United States’ Taxes, Spending, Graphs, and No Pie Charts.
April 15th, the IRS’ tax filling deadline, is right around the corner regardless of whether or not you straight up love taxation. With the looming government-sponsored-khaki-bag-with-a-superimposed-$-on-it (©Wondergressive 2013), one cannot help but wonder what all of our money is spent on? Or better yet: Where does the United States’ government say that it goes?
Lets begin, continue, finish, and be confused with the numbers. As 2013 taxes have yet to be collected, I’ll be examining the collected tax statistics for 2011. From the 2011 IRS Data Book:
So after tax collections and refunds, the US government scored a wicked haul just over $2.4 trillion. Sounds like a lot of money? Well that is primarily allocated to the fact that that it is a lot of money. You could buy so many flapjacks with $2.4 trillion, it is ridiculous. Unfortunately, there has been no fiscal policy, to date, which allows for such lumberjackian-breakfast style accommodations(©Wondergressive 2013).
Aside from selling treasury shares which collect huge amounts of interest, tax revenues are the only way in which our government gets money. So every paycheck you give money to the government in exchange for a service. Do you like the results that you’re getting?
Now that we know how much money the great tax vacuum inhales every year lets examine the federal budget spending (outlays in billions of dollars) for that same year:
As you can see, the majority of spending is divided between discretionary programs and mandatory programs. Social security, medicare, medicaid, and other programs received approximately $2 trillion dollars in government spending. Great, we’ve got around $400 billion left! Lets spend it on some cool stuff that will make us all happier.

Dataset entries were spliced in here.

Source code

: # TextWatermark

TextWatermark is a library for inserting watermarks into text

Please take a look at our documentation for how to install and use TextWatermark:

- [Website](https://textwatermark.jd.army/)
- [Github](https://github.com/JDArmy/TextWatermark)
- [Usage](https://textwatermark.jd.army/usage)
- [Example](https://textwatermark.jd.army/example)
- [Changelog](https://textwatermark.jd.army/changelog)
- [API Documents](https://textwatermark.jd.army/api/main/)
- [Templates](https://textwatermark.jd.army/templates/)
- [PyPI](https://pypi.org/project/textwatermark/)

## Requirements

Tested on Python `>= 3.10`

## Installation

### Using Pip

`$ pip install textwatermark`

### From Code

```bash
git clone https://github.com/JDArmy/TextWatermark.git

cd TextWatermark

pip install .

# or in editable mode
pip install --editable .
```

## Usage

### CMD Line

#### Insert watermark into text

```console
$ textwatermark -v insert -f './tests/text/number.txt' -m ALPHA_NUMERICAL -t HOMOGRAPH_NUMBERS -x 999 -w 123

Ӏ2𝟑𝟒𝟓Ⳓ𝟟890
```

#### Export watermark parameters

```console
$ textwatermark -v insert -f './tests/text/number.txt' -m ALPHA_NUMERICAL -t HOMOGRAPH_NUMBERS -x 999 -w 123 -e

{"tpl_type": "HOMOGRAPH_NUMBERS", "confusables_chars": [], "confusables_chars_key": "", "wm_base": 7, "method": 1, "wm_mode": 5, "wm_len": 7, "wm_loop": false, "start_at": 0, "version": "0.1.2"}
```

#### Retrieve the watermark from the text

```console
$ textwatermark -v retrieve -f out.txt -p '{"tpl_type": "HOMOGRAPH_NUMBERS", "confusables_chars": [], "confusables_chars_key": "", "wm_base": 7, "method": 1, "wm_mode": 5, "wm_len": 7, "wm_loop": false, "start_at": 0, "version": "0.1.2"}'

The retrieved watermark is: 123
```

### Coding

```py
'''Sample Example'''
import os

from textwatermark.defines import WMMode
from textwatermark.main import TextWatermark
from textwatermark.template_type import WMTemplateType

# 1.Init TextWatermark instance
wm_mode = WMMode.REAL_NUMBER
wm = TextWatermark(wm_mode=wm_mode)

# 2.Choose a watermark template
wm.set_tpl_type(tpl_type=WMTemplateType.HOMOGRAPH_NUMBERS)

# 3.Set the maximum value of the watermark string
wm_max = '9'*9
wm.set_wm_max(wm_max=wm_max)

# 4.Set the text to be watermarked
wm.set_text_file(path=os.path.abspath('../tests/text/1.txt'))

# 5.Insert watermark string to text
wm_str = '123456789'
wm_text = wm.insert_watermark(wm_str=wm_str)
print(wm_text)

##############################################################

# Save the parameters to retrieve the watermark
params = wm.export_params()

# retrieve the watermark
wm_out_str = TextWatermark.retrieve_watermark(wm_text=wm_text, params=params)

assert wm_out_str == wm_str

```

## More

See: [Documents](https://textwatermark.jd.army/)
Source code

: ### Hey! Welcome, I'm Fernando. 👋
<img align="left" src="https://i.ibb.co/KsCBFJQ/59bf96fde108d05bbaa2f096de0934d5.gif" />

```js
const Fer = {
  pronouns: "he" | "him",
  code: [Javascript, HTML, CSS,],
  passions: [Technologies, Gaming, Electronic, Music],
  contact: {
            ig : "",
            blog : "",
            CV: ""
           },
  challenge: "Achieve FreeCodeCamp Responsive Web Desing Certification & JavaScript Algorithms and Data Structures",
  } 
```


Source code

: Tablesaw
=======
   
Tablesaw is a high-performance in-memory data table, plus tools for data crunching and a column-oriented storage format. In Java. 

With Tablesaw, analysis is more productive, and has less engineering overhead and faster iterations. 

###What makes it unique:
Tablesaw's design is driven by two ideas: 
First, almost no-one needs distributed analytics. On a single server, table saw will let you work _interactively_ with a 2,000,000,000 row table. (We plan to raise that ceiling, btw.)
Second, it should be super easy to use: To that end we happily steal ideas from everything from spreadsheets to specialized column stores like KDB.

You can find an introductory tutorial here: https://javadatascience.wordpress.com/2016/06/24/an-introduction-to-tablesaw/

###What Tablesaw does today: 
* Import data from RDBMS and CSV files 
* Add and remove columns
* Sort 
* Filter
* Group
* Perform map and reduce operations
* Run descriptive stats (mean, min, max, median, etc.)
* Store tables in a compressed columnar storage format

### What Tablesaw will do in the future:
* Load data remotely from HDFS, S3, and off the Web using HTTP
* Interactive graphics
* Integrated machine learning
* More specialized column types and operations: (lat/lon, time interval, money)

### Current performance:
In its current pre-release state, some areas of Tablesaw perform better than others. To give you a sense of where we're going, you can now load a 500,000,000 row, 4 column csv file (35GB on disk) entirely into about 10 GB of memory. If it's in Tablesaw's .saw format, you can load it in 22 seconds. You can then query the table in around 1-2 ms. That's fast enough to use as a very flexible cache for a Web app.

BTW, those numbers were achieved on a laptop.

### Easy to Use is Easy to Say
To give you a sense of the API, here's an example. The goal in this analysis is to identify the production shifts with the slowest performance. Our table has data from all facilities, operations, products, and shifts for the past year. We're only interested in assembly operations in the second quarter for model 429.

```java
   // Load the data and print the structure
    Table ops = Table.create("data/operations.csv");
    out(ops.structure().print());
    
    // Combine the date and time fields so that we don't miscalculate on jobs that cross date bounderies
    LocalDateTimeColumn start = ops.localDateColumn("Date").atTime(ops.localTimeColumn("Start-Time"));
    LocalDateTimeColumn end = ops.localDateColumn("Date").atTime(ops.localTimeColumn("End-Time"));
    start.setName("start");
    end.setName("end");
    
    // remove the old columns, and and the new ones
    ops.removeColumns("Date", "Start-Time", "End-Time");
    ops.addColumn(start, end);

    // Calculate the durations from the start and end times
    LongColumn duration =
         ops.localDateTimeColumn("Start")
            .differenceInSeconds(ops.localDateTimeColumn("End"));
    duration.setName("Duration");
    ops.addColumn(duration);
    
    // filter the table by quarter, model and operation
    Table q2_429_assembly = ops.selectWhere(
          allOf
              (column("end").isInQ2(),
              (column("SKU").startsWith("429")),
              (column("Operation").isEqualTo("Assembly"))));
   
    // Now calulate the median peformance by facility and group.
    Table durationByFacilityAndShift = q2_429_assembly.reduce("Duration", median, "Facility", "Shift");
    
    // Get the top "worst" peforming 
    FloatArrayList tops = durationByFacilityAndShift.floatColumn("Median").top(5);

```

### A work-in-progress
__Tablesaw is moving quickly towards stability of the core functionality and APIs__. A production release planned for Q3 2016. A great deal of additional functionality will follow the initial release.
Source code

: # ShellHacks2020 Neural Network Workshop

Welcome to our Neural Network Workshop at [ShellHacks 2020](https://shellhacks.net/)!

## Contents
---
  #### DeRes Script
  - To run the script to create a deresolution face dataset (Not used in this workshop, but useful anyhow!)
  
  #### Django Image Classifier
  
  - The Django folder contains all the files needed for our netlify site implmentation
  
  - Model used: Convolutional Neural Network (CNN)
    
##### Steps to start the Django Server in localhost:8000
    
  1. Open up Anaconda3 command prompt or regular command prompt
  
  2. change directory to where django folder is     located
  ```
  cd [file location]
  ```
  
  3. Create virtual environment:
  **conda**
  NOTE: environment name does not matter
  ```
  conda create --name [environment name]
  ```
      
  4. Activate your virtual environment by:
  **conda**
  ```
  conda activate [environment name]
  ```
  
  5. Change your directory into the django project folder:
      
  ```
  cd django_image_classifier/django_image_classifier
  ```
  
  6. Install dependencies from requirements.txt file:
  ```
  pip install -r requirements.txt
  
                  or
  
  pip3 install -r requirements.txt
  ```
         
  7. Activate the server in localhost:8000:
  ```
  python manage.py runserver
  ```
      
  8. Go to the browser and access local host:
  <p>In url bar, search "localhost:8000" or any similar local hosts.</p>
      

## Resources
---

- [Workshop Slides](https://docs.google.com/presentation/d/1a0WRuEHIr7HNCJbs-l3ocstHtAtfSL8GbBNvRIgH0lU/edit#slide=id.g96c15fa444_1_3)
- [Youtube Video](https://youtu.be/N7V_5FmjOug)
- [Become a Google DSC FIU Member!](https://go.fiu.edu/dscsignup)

Right away we’ve got a problem: The defense budget is allocated almost $700 billion. That’s 30% of 2011 total collected tax revenue.
The non defense budget consists of another $600 billion dollars. According to an article from americanprogress.org, nondefense discretionary programs include…
…nearly all of the federal government’s investments in primary and secondary education, in transportation infrastructure, and in scientific, technological, and health care research and development. It also includes nearly all of the federal government’s law enforcement resources, as well as essentially all federal efforts to keep our air, water, food, pharmaceuticals, consumer products, workplaces, highways, airports, coasts, and borders safe. It includes veterans’ health care services and some nutritional, housing, and child care assistance to low-income families. It even includes the funding for such national treasures as the Smithsonian Institution, our national parks system, and the National Aeronautics and Space Administration, better known as NASA.
In lay speak that means: all of the neat stuff.
Next on the list comes the net interest. $230 billion dollars of interest was accrued by previous treasury bonds. In the unlikely case that you are completely unaware of debt and its practice; interest accrued is a compounding tax on borrowed money. It acts as incentive for borrowers, giving them a payout for “helping” a country in need. As the U.S. general public holds $11,855,687,948,374.48 in debt, I’ll spare you any more ironic explanations of debt.
Wait a second. Wait just one second. In 2011 the U.S. Government spent approximately $3.6 trillion. The tax revenue accounts for approximately 67% of that money spent. So, as I stated earlier, the other 32% must come from treasury shares. That means that almost a third of our 2011 spending was covered by a pseudo-credit card.
So who all helped finance our deficit? The chart to the left shows the amount of money, in billions of dollars, that the united states owes to various countries and companies.
China and Japan rake in the most with a combined $2.1 trillion. To put that into perspective that’s almost the entire collected tax revenue for 2011. An entire year of hardworking laborers would just barely be able to pay off these two debts. This is assuming that the United States spends absolutely nothing on anything else.
So, when you hear about congress and the president running around every year trying to figure out a budget, you now have a better understanding of what the heck they are actually doing. Every person has a different idea of what the United States budget should be and when there are outside interests holding gigantic stakes there is absolutely no easy way to get out of this.
The best way to fix anything is to start small. A billion dollars here a billion dollars there. It might be an idea to start turning off the white house bowling alley an hour earlier each night.